Zahir Irani exposes the multitude of problems with our admissions service (“A changing game: the need to rethink student admissions”, 2 October). The removal of student number controls is sending waves through the sector and universities are being forced to rethink their entire recruitment strategies.
However, there are inherent problems that have been in need of a complete overhaul for years now. In 2012, only half of final A-level results matched estimates made by teachers earlier in the academic year, with almost one in 10 forecasts out by more than one grade.
Irani complains that students are being given unconditional offers based on these inaccurate predicted grades and extracurricular activities, which also facilitate discrimination in the system. Private schools have higher accuracy (although still not perfect) because they predict more As, so these students are more advantaged over others.
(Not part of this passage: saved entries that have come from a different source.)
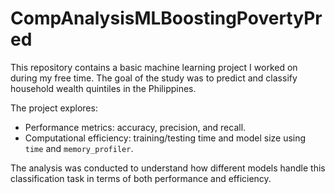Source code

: # CompAnalysisMLBoostingPovertyPred
This repository contains a basic machine learning project I worked on during my free time. The goal of the study was to predict and classify household wealth quintiles in the Philippines. 

The project explores:
- Performance metrics: accuracy, precision, and recall.
- Computational efficiency: training/testing time and model size using `time` and `memory_profiler`.

The analysis was conducted to understand how different models handle this classification task in terms of both performance and efficiency.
In a report by the University and College Union, seven in 10 staff involved with university applications backed a system in which students apply to university after they receive their results.
We believe that an overhaul of the system would also address the problem of inaccurate predicted grades and abolish the need for unconditional offers.
Allowing students to apply after they get their results would allow them to accurately make the most of their potential. It would also remove the pressure on schools to overestimate students’ marks in an effort to ensure that they do not miss out on the top grades that they require. However inconvenient this might be for some, it is time for a system that provides fairer access to our universities.